On August 26, 2008, Moscow officially recognized South Ossetia and Abkhazia as independent states. The two regions hadn’t broken away from Georgia on their own, of course—Russia had invaded Georgia just weeks before and occupied both regions.
In “recognizing” the independence of South Ossetia and Abkhazia, the Kremlin hoped others would follow its lead, thereby helping to legitimize its military aggression. Ten years later, that hope remains mostly unfulfilled.
Today, only four countries—Syria, Nicaragua, Venezuela, and Nauru—align with Russia in recognizing the independence of the two regions. Syria’s support arrived just this year, after intense pressure from Russia. The other three nations came aboard earlier, but only after Russia offered significant economic incentives. The price for Nauru’s support was $51 million in humanitarian aid. Venezuela held out for a $2.2 billion loan to purchase Russian arms.
Despite the lack of international approbation, Russian troops continue to occupy the two Georgian regions, and Moscow still frequently violates the ceasefire agreement formed back in 2008.
The history of the region is complex. When the Soviet Union collapsed in 1991, Georgia declared its independence. Yet the separatist desires of some in Abkhazia and South Ossetia left Georgia struggling to exert its sovereignty in those regions. Nonetheless, the international community—including Russia, up until its 2008 invasion—has consistently recognized those territories as being part of Georgia.
In the 1990s, fighting between Georgian troops and the separatists of South Ossetia and Abkhazia eventually brought ceasefire agreements. One result was that Russian peacekeeping forces were deployed to both regions.
Still, the situation in the two regions remained tense. It finally boiled over on August 7, 2008. While the world was fixated on the Beijing Summer Olympics, Russia invaded Georgia.
Moscow paired a sophisticated cyber-attack that weakened Georgia’s internal systems, with a conventional invasion force of thousands of troops and hundreds of armored vehicle and tanks. Russian troops even advanced within mere miles of the capital Tbilisi and bombed the civilian airport there.
Despite the war lasting only five days, the loss was tremendous. Hundreds were killed, and many villages in South Ossetia and Abkhazia were destroyed. Russian troops also looted ethnic Georgians’ homes and set them aflame.
On August 12, 2008, Russia finally agreed to a six-point ceasefire brokered by a European Union delegation led by then-French president Nicolas Sarkozy. However, even a decade after signing the agreement, Russia is still in violation of its terms.
For instance, two weeks after agreeing to the ceasefire, Russia went even further—it recognized South Ossetia and Abkhazia as independent states.
The effects of the war are still felt today.
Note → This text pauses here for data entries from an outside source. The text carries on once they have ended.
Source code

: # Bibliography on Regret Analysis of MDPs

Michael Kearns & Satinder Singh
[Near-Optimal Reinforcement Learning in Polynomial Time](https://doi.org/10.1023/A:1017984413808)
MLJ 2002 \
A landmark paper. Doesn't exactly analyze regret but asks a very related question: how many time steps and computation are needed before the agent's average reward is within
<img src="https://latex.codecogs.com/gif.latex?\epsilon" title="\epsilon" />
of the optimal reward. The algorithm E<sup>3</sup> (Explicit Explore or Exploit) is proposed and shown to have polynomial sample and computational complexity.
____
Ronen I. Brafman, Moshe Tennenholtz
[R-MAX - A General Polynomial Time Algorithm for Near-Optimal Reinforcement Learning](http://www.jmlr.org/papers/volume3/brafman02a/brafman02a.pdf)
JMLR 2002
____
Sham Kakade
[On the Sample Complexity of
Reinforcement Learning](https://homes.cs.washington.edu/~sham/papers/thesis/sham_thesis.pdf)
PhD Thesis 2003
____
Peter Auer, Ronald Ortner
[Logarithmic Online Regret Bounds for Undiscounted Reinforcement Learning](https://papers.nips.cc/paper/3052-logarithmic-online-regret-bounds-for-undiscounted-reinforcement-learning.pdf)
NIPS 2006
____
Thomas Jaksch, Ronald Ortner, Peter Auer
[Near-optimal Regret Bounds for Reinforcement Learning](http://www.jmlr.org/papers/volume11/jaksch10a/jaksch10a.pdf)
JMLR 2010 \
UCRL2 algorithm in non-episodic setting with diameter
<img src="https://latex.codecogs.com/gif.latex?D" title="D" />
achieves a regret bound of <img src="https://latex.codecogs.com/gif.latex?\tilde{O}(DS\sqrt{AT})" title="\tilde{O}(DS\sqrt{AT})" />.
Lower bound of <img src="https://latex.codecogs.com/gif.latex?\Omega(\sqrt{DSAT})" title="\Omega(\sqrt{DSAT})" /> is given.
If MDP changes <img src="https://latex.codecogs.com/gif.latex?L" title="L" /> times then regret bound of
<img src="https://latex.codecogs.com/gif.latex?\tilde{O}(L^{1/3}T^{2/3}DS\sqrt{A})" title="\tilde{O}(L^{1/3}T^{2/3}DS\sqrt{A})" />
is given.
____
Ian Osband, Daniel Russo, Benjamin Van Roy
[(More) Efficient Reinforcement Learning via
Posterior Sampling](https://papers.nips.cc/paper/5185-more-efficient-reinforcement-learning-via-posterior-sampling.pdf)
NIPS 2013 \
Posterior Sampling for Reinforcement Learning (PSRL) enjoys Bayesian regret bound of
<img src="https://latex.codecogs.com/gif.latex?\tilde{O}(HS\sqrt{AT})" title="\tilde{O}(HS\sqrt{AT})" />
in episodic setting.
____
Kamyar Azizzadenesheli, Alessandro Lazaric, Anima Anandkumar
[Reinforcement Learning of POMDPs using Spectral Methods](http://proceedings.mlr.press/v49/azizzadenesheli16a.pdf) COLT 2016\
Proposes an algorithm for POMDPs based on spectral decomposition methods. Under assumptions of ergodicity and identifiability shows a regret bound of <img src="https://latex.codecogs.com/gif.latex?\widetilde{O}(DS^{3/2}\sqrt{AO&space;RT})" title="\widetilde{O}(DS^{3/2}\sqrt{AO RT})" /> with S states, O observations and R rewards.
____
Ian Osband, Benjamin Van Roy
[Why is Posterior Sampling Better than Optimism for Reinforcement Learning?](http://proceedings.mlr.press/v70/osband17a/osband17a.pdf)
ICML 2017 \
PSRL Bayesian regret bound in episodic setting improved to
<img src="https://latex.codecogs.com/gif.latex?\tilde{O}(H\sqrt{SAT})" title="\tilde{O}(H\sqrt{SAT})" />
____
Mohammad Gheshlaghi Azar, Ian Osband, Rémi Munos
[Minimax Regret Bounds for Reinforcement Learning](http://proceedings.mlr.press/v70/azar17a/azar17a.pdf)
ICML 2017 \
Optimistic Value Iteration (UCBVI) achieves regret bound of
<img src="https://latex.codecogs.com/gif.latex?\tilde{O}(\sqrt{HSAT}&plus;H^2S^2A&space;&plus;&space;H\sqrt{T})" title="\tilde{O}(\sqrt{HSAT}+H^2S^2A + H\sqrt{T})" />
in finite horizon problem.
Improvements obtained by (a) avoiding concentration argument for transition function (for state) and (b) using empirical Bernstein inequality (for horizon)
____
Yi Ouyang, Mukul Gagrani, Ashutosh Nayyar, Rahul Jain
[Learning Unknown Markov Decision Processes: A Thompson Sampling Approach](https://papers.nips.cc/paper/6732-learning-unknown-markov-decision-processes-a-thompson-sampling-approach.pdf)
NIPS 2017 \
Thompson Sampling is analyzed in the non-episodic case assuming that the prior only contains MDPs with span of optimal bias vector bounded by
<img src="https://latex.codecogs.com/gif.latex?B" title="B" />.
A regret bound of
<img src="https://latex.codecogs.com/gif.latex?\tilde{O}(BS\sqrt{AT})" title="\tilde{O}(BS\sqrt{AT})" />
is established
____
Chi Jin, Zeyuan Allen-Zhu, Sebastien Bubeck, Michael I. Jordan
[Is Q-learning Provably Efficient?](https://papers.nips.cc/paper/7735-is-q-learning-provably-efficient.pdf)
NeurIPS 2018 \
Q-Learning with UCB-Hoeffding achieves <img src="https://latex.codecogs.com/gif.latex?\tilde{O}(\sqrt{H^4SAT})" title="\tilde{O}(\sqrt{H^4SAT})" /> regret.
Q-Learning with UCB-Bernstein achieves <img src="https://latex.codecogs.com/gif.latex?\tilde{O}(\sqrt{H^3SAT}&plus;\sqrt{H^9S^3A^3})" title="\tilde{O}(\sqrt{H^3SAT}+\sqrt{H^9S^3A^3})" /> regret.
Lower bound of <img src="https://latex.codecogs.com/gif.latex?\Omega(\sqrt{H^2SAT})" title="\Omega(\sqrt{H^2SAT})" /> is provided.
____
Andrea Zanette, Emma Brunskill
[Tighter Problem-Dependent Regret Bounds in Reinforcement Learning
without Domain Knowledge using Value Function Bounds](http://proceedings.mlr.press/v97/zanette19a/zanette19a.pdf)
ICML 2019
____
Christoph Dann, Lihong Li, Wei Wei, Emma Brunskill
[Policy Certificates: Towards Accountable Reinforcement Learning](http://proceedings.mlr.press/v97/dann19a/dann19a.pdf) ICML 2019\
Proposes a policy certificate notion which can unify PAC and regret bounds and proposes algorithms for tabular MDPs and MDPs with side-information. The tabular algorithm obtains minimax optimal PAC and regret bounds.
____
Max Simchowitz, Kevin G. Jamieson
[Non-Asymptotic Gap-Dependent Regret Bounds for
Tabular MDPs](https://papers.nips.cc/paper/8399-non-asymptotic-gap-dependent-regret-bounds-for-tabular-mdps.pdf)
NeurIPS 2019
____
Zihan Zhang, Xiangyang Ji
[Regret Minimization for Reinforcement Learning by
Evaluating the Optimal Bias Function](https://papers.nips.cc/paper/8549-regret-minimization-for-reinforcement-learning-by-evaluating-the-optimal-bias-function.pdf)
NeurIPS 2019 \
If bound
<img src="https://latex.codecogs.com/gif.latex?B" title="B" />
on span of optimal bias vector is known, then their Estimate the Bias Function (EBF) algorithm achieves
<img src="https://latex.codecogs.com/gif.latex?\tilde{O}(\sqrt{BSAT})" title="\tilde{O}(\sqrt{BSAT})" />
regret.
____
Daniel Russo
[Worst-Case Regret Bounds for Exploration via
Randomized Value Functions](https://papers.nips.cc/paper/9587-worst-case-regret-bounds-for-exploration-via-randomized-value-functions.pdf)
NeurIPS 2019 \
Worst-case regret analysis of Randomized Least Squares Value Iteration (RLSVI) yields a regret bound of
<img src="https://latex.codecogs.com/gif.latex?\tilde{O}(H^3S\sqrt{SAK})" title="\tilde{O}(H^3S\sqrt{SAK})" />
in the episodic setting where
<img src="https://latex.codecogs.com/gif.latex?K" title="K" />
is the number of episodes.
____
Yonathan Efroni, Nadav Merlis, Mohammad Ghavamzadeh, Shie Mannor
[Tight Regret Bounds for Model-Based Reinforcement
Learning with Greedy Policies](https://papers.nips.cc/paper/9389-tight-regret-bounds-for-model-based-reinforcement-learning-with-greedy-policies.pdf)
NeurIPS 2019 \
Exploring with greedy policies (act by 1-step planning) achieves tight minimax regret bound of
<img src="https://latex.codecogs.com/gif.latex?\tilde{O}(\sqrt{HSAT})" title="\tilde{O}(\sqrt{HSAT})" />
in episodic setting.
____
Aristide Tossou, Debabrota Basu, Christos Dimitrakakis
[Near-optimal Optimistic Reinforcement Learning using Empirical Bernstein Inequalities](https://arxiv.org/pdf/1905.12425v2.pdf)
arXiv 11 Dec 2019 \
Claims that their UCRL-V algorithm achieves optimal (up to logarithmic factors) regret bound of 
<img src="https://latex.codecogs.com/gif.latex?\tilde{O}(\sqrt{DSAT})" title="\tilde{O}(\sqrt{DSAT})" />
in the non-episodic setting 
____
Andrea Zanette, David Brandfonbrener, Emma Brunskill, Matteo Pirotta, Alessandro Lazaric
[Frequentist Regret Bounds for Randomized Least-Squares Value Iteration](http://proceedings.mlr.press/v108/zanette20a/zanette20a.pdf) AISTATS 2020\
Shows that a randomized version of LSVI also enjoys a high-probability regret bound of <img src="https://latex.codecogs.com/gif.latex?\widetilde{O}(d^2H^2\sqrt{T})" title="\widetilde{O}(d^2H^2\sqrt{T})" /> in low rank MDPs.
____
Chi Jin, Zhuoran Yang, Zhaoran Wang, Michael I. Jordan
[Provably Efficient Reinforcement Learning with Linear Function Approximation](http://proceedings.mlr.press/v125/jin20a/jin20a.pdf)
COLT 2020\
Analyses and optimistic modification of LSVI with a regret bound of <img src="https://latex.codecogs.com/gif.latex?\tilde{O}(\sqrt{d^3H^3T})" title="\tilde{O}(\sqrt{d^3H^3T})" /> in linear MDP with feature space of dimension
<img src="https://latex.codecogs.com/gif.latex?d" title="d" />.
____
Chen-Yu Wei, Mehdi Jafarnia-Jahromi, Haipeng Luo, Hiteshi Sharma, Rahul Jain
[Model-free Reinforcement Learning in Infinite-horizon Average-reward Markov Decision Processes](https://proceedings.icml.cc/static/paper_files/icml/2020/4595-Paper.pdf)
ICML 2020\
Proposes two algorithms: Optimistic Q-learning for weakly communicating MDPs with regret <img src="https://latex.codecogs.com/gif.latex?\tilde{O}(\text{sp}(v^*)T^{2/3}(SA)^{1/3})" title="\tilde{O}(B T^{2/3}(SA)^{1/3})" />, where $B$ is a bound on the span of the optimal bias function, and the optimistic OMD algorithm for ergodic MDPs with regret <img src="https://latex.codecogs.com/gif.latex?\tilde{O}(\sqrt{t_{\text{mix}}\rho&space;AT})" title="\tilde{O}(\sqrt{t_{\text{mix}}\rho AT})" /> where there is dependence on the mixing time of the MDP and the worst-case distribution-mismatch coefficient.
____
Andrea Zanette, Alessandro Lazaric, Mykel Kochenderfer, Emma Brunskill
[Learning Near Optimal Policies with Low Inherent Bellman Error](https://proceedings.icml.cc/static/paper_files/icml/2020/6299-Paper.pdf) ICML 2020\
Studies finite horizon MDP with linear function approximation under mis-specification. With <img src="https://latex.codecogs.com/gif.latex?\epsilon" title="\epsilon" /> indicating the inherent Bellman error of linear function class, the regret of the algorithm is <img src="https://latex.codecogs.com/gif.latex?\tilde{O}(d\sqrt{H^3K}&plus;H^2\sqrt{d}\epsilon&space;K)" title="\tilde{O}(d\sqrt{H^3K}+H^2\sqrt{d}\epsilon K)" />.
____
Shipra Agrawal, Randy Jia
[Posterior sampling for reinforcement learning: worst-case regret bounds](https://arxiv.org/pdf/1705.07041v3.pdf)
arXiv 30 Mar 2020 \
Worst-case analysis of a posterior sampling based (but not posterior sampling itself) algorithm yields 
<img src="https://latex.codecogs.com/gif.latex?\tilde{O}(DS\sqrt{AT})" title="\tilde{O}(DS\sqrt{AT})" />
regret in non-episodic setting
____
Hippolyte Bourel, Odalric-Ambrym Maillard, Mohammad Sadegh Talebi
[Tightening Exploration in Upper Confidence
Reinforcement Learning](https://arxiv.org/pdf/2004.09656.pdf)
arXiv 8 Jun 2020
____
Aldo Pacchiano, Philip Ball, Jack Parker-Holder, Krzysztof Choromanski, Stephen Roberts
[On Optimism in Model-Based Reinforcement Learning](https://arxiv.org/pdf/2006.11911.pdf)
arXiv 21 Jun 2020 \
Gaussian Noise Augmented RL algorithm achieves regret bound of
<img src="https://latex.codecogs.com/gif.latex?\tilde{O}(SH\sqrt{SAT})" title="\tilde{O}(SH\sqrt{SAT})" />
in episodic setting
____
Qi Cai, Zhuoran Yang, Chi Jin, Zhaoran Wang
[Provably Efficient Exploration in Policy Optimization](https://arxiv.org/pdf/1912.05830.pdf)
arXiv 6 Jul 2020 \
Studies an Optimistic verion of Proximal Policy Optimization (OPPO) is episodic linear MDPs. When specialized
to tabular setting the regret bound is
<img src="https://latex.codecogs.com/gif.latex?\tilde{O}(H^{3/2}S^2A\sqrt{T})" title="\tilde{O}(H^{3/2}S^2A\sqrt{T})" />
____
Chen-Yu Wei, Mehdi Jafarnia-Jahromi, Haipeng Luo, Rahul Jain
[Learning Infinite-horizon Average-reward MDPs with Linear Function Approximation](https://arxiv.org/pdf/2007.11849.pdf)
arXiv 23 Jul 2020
Hundreds of thousands of ethnic Georgians remain displaced from their homes. Families remain separated because of Russia’s “borderization” policy for the two regions.
Russia continues to violate the ceasefire and pursues a policy of “creeping annexation.” For instance, since 2008, on at least fifty-six occasions, Russia has brought additional Georgian territory under occupation, according to research by The Heritage Foundation.
In places like Afghanistan and Iraq, Georgia has been a strong ally for the United States. It also works closely with the North Atlantic Treaty Organization. To help this reliable friend defend its airspace and borders, America last year provided Tbilisi with the Javelin anti-tank missiles and Stinger air-defense systems. Washington should supplement this military assistance with additional weaponry for Georgia.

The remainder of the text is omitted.